While continuing to lead his own projects and bands, De Johnette has also been a 20 year member of the immensely popular Keith Jarrett/Gary Peacock/Jack De Johnette trio. De Johnette has appeared on more ECM albums than any other musician; his numerous recordings for the label display his subtle, powerful playing and the ‘melodic' approach to drums and cymbals that makes his touch instantly recognizable.
Jack is also known for his cutting edge collaborations; his “Parallel Realities” CD, with Herbie Hancock and Pat Metheny toured successfully and received much acclaim. Another major collaboration was a CD called, “Music for the Fifth World,” inspired by Jack's studies with a Seneca native elder, named Grandmother Twylah Nitsch. This project brought together the likes of Vernon Reid, Will Calhoun, John Scofield, traditional native american singers, Michael Cain, and Lonnie Plaxico. Most recently, he has also performed and recorded with Bobby McFerrin, Don Byron, Danilo Perez and Gonzalo Rubalcalba.
Jack has Received many awards for his music, including, “New Directions” which received the prestigious French Grand Prix du Disque, Charles Cros award in 1979. “Album, Album” and “Special Edition” both won album of the year in the annual Downbeat readers' polls. “Audio-Visualscapes” became album of the year in the Downbeat annual critics' poll 1989. “Parallel Realities” won album of the year in Japan . In 1991, “Earth Walk” won album of the year and recording of the year in Japan . Jack has been awarded an Honorary Doctorate of Music from Berkley College of Music in Boston in 1991. There is an extensive list of awards for drumming, including at least 14 years of the Downbeat polls, the NY Jazz awards, and the Jazz Central on line awards along with many international awards.
De Johnette's drumming, though originally influenced by masters including Max Roach, Art Blakey, Roy Haynes, Elvin Jones, Philly Joe Jones, Art Taylor, Rashied Ali, Paul Motian, Tony Williams, and Andrew Cyrelle, has long drawn on sources beyond “jazz.” Thirty years ago, he was already describing his work as “multi-directional music.”
“As a child I listened to all kinds of music and I never put them into categories.
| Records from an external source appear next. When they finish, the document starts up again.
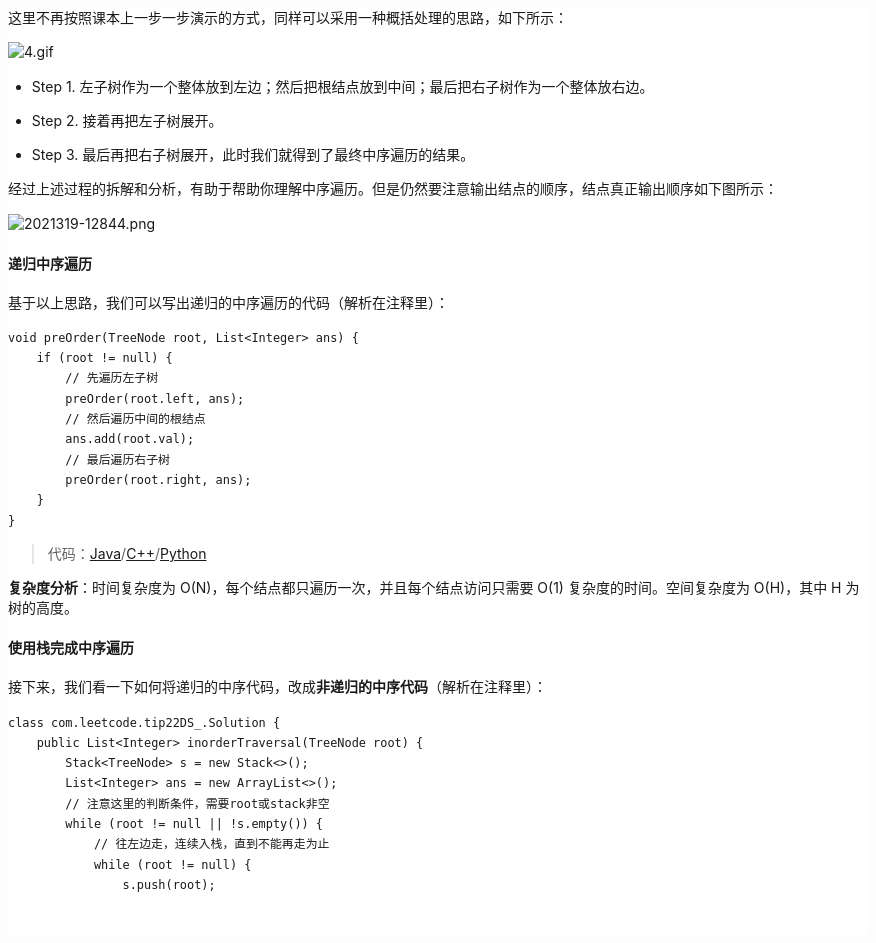 </ol>
<p data-nodeid="8032">这里不再按照课本上一步一步演示的方式，同样可以采用一种概括处理的思路，如下所示：</p>
<p data-nodeid="8033"><img src="https://s0.lgstatic.com/i/image6/M01/1F/43/Cgp9HWBRtSuAPkajAAkCntnG56c613.gif" alt="4.gif" data-nodeid="8818"></p>
<ul data-nodeid="8034">
<li data-nodeid="8035">
<p data-nodeid="8036">Step 1. 左子树作为一个整体放到左边；然后把根结点放到中间；最后把右子树作为一个整体放右边。</p>
</li>
<li data-nodeid="8037">
<p data-nodeid="8038">Step 2. 接着再把左子树展开。</p>
</li>
<li data-nodeid="8039">
<p data-nodeid="8040">Step 3. 最后再把右子树展开，此时我们就得到了最终中序遍历的结果。</p>
</li>
</ul>
<p data-nodeid="8041">经过上述过程的拆解和分析，有助于帮助你理解中序遍历。但是仍然要注意输出结点的顺序，结点真正输出顺序如下图所示：</p>
<p data-nodeid="8042"><img src="https://s0.lgstatic.com/i/image6/M00/21/3A/CioPOWBUI-qAV1MZAACWlNh4bls274.png" alt="2021319-12844.png" data-nodeid="8825"></p>
<h4 data-nodeid="8043">递归中序遍历</h4>
<p data-nodeid="8044">基于以上思路，我们可以写出递归的中序遍历的代码（解析在注释里）：</p>
<pre class="lang-java" data-nodeid="8045"><code data-language="java"><span class="hljs-function"><span class="hljs-keyword">void</span> <span class="hljs-title">preOrder</span><span class="hljs-params">(TreeNode root, List&lt;Integer&gt; ans)</span> </span>{
    <span class="hljs-keyword">if</span> (root != <span class="hljs-keyword">null</span>) {
        <span class="hljs-comment">// 先遍历左子树</span>
        preOrder(root.left, ans);
        <span class="hljs-comment">// 然后遍历中间的根结点</span>
        ans.add(root.val);
        <span class="hljs-comment">// 最后遍历右子树</span>
        preOrder(root.right, ans);
    }
}
</code></pre>
<blockquote data-nodeid="8046">
<p data-nodeid="8047">代码：<a href="https://github.com/lagoueduCol/Algorithm-Dryad/blob/main/06.Tree/94.%E4%BA%8C%E5%8F%89%E6%A0%91%E7%9A%84%E4%B8%AD%E5%BA%8F%E9%81%8D%E5%8E%86.1.java?fileGuid=xxQTRXtVcqtHK6j8" data-nodeid="8831">Java</a>/<a href="https://github.com/lagoueduCol/Algorithm-Dryad/blob/main/06.Tree/94.%E4%BA%8C%E5%8F%89%E6%A0%91%E7%9A%84%E4%B8%AD%E5%BA%8F%E9%81%8D%E5%8E%86.1.cpp?fileGuid=xxQTRXtVcqtHK6j8" data-nodeid="8835">C++</a>/<a href="https://github.com/lagoueduCol/Algorithm-Dryad/blob/main/06.Tree/94.%E4%BA%8C%E5%8F%89%E6%A0%91%E7%9A%84%E4%B8%AD%E5%BA%8F%E9%81%8D%E5%8E%86.1.py?fileGuid=xxQTRXtVcqtHK6j8" data-nodeid="8839">Python</a></p>
</blockquote>
<p data-nodeid="8048"><strong data-nodeid="8844">复杂度分析</strong>：时间复杂度为 O(N)，每个结点都只遍历一次，并且每个结点访问只需要 O(1) 复杂度的时间。空间复杂度为 O(H)，其中 H 为树的高度。</p>
<h4 data-nodeid="8049">使用栈完成中序遍历</h4>
<p data-nodeid="8050">接下来，我们看一下如何将递归的中序代码，改成<strong data-nodeid="8851">非递归的中序代码</strong>（解析在注释里）：</p>
<pre class="lang-java" data-nodeid="8051"><code data-language="java"><span class="hljs-class"><span class="hljs-keyword">class</span> <span class="hljs-title">com.leetcode.tip22DS_.Solution</span> </span>{
&nbsp; &nbsp; <span class="hljs-function"><span class="hljs-keyword">public</span> List&lt;Integer&gt; <span class="hljs-title">inorderTraversal</span><span class="hljs-params">(TreeNode root)</span> </span>{
&nbsp; &nbsp; &nbsp; &nbsp; Stack&lt;TreeNode&gt; s = <span class="hljs-keyword">new</span> Stack&lt;&gt;();
&nbsp; &nbsp; &nbsp; &nbsp; List&lt;Integer&gt; ans = <span class="hljs-keyword">new</span> ArrayList&lt;&gt;();
        <span class="hljs-comment">// 注意这里的判断条件，需要root或stack非空</span>
&nbsp; &nbsp; &nbsp; &nbsp; <span class="hljs-keyword">while</span> (root != <span class="hljs-keyword">null</span> || !s.empty()) {
            <span class="hljs-comment">// 往左边走，连续入栈，直到不能再走为止</span>
&nbsp; &nbsp; &nbsp; &nbsp; &nbsp; &nbsp; <span class="hljs-keyword">while</span> (root != <span class="hljs-keyword">null</span>) {
&nbsp; &nbsp; &nbsp; &nbsp; &nbsp; &nbsp; &nbsp; &nbsp; s.push(root);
I had formal lessons on piano and listened to opera, country and western music, rhythm and blues, jazz, swing, whatever. To me, it was all music and great. I've kept that integrated feeling about music, all types of music, and just carried it with me. I've maintained that belief and feeling in spite of the ongoing trend to try and compartmentalize people and music.”
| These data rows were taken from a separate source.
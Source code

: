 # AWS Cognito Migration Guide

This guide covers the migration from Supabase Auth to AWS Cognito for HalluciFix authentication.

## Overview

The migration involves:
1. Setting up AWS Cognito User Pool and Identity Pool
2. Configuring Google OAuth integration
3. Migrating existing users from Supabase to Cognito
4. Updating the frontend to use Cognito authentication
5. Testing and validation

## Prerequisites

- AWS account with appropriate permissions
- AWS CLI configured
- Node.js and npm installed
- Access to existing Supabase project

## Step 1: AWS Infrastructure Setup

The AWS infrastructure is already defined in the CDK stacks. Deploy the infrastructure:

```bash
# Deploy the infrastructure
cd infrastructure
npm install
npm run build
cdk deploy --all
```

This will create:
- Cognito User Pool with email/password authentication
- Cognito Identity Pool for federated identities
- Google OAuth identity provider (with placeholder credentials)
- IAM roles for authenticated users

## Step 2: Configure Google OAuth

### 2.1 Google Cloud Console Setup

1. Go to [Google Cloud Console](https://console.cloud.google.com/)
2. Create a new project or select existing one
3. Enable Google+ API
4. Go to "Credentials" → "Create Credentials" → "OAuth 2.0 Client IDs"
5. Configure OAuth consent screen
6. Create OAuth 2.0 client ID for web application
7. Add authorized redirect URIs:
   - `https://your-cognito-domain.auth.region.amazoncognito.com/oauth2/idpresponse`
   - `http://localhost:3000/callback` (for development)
As well as his previous credentials, De Johnette has also composed soundtracks for both TV and video. These include a soundtrack in collaboration with Pat Metheny for a PBS play called “Lemon Sky”; a soundtrack for a documentary called “City Farmers” by Meryl Joseph and a video production with fellow percussionist Don Alias on Homespun tapes, “Talking drummers”, which includes a documentary that was made of the whole process. Jack also enjoyed a cameo appearance as a member of the “Alligator Blues Band” in the Blues Brothers 2000 movie.
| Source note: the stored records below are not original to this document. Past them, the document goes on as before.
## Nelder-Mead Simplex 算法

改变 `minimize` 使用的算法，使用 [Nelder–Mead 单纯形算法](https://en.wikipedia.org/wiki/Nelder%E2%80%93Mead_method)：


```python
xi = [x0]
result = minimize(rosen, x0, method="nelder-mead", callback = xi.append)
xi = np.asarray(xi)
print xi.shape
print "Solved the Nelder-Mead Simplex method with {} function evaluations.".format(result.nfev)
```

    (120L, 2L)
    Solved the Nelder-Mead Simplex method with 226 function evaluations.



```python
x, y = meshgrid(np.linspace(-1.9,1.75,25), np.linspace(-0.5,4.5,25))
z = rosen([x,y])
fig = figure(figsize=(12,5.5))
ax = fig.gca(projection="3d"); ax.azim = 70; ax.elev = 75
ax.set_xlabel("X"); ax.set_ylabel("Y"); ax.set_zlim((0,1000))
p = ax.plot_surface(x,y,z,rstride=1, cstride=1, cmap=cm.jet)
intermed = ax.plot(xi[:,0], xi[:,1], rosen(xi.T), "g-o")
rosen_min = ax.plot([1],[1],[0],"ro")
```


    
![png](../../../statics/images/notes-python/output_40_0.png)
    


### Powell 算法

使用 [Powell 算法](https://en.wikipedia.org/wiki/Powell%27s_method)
Beyond his own groups, some of De Johnette's most wide-open playing can be heard in his recordings of spontaneously improvised music with Keith Jarrett (“Always Let Me Go”, “Inside Out”, and “Changeless”); John Surman (“Invisible Nature”, “The Amazing Adventures of Simon Simon,” and the transitional sequences in Surman's music for reeds, drums, piano and brass ensemble, “Free and Equal”); Michael Cain and Steve Gorn (“Dancing With Nature Spirits”); and Don Alias, Michael Cain, and Jerome Harris (“Oneness”). De Johnette continues his ongoing visionary projects, including release of his new “Resonating Bells” instruments in collaboration with cymbal manufacturers, Sabian;forming a group celebrating the works of Jack's friend and master drummer Tony Williams, featuring John Scofield and Larry Goldings; and the first release, “Music in the key of Om” on his newly launched record label, “Golden Beams Productions.”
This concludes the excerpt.